July 20, 2021 in Disease Management  •  By Miles Varn, MD
substance use

Working to overcome alcohol or substance use disorder has always been challenging, but the pandemic has made it even tougher. More people have turned to substances as a way of dealing with anxiety, depression, and stress and getting access to treatment when many in-person treatment options weren’t available made getting or staying on track with recovery even more difficult.

Recent data from National Center for Health Statistics highlights the human cost of the ongoing struggle with substance use. In 2020 in the U.S., there were 93,000 drug overdose deaths, a 30% increase over the number of deaths recorded in 2019 and the biggest increase in overdose deaths since the U.S. has collected data on drug-related deaths.

Getting consistent treatment and the support of family and friends can help people working to overcome substance use disorder get on track and stay on track better with the process of recovery. Over time, that can help reduce the risk of an overdose or other health problems related to substance use like heart, liver, and immune system problems.

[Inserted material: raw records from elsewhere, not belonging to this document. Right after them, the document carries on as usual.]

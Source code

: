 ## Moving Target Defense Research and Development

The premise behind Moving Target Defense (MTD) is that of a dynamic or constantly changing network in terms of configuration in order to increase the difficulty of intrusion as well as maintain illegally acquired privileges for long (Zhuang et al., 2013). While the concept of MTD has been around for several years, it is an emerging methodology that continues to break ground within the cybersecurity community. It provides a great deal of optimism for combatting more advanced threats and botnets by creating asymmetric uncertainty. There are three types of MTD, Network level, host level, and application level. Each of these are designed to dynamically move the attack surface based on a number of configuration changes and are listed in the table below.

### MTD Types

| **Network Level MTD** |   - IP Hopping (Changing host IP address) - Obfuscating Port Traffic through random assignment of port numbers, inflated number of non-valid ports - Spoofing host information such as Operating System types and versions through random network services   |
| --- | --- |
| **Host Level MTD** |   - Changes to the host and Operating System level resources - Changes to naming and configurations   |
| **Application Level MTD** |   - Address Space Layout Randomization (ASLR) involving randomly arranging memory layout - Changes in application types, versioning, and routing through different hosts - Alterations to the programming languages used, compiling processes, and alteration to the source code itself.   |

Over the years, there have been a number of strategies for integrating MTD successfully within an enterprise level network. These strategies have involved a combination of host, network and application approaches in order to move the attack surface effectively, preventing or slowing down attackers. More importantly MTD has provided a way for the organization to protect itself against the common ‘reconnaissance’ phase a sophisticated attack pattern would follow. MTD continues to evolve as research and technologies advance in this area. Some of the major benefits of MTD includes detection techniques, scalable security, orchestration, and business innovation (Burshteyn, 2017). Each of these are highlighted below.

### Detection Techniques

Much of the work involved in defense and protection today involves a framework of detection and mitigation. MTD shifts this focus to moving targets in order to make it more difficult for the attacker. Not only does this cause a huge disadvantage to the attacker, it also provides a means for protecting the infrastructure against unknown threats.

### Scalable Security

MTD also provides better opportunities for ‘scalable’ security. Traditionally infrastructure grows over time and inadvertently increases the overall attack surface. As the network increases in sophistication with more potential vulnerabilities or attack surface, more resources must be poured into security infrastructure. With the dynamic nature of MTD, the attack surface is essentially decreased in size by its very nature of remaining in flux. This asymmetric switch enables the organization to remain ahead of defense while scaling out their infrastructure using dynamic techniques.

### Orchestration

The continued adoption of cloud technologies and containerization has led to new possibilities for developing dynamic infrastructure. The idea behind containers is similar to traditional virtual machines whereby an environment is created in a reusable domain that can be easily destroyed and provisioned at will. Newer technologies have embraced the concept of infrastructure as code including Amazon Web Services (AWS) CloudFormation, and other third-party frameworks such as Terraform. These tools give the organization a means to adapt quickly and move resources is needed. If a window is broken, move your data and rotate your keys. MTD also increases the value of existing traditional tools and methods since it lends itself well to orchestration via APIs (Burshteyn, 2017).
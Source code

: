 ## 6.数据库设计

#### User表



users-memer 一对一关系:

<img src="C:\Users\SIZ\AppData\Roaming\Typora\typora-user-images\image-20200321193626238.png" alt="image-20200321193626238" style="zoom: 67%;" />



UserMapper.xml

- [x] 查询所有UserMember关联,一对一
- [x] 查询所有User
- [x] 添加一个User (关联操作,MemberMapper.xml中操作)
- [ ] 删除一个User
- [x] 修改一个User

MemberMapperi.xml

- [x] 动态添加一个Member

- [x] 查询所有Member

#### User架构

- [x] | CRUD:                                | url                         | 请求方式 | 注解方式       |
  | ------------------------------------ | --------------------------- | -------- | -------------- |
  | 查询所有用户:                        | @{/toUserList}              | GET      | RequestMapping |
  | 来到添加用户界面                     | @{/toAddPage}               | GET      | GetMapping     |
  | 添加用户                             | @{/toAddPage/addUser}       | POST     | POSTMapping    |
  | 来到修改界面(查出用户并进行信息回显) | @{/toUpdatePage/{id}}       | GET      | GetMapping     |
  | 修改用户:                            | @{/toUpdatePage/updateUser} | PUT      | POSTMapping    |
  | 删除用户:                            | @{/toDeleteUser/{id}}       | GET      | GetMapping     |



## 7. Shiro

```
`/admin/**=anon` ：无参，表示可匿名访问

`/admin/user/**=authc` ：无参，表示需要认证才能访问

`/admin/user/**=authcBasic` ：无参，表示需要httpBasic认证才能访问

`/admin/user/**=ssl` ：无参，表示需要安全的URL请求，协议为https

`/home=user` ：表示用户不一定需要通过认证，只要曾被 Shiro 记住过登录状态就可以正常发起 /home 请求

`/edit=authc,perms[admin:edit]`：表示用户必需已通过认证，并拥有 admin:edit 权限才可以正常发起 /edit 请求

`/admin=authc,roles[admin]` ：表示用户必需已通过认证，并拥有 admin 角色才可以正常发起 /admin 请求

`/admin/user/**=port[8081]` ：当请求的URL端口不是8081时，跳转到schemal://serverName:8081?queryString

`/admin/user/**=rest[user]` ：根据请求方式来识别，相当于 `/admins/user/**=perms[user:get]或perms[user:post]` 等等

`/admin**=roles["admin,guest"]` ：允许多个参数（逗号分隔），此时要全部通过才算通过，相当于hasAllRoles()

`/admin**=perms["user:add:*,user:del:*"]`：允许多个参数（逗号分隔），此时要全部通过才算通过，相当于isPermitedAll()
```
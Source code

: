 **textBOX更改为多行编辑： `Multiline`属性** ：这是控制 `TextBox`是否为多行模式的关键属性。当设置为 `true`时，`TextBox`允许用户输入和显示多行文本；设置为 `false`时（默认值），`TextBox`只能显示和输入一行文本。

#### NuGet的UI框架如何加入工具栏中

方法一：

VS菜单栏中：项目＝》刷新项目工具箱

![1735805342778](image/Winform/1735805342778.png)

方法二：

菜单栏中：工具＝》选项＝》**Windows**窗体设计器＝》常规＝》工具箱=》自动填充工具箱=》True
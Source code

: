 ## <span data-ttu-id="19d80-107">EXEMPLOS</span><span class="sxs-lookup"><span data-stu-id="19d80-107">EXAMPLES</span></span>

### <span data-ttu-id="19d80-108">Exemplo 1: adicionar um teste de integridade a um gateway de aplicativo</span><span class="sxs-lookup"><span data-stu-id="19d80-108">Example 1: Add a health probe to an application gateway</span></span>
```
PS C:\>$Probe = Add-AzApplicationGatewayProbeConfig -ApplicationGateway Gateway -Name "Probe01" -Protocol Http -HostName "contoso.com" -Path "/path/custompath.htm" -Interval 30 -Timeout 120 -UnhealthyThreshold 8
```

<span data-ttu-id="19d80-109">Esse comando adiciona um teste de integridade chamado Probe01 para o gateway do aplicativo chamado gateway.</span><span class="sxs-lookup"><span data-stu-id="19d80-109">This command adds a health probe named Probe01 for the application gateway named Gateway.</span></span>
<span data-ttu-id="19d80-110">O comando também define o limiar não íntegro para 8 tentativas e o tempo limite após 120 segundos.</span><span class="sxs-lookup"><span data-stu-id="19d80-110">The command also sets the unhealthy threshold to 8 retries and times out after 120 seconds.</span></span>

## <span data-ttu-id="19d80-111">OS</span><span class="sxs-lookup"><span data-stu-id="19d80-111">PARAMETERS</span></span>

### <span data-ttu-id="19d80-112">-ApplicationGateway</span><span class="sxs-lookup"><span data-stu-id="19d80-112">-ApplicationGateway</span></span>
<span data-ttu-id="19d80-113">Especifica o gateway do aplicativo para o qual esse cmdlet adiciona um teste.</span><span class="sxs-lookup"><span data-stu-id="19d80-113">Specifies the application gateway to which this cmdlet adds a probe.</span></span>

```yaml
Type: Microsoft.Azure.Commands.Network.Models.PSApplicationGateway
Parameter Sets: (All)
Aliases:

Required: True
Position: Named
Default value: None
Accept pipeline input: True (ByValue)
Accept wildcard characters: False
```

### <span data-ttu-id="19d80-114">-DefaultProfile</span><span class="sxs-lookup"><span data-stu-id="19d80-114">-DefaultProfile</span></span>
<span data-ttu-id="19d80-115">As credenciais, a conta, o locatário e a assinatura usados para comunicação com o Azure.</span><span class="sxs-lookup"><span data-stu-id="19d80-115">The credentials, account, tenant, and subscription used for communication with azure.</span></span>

What family and friends can do

There are a number of steps you can take to help the people you care about who are struggling with substance use:

  • Learn about substance use disorder and treatment options. Substance use disorder is a complex condition and is often complicated by the fact that the person is also living with a mental health issue like anxiety or depression. The more you learn about the disorder and the available treatment options and how to combat the stigma surrounding substance use disorder, the better you’ll be able to support your family member or friend. It’s important to focus on evidence-based sources of information so talk with your primary care physician, a mental health professional, or gather information from a resource like the Substance Abuse and Mental Health Administration (SAMHSA) or the National Alliance on Mental Illness (NAMI).
  • Communicate openly. Talk with your family member or friend and invite her or him to share their experiences with substance use, what triggers them to use substances, how they feel about their use of substances, and what issues they feel it’s causing for their health, mental wellbeing, life, and relationships. It’s important for your discussions to be non-judgmental so that they’ll be open to ongoing conversations and feel comfortable coming to you to talk.
  • Help them build coping skills. Stress is often a trigger for substance and alcohol use. Unfortunately, it’s also an unavoidable part of life. The key is to help your friend or family member build skills that help them cope with and defuse stress, which may help them avoid using substances to cope. In addition to letting them know you’re available when they need to talk or vent, you can explore other stress management skills with them like meditation, movement-based techniques like yoga and tai chi, breathing exercises, and defusing stress through exercise. To help them build these skills, offer to take part in learning and practicing the techniques with them.
  • Encourage them to seek treatment. Talk with them about discussing their problem and potential treatment approaches with their primary care physician or a mental health professional. If they need and want support, offer to attend the appointment with them. If they’re living with a co-occurring mental health issue, help them find a provider who can offer treatment for their anxiety, depression, PTSD, or other issues. A health advisor can help you connect with specialists in addiction medicine and mental health as well.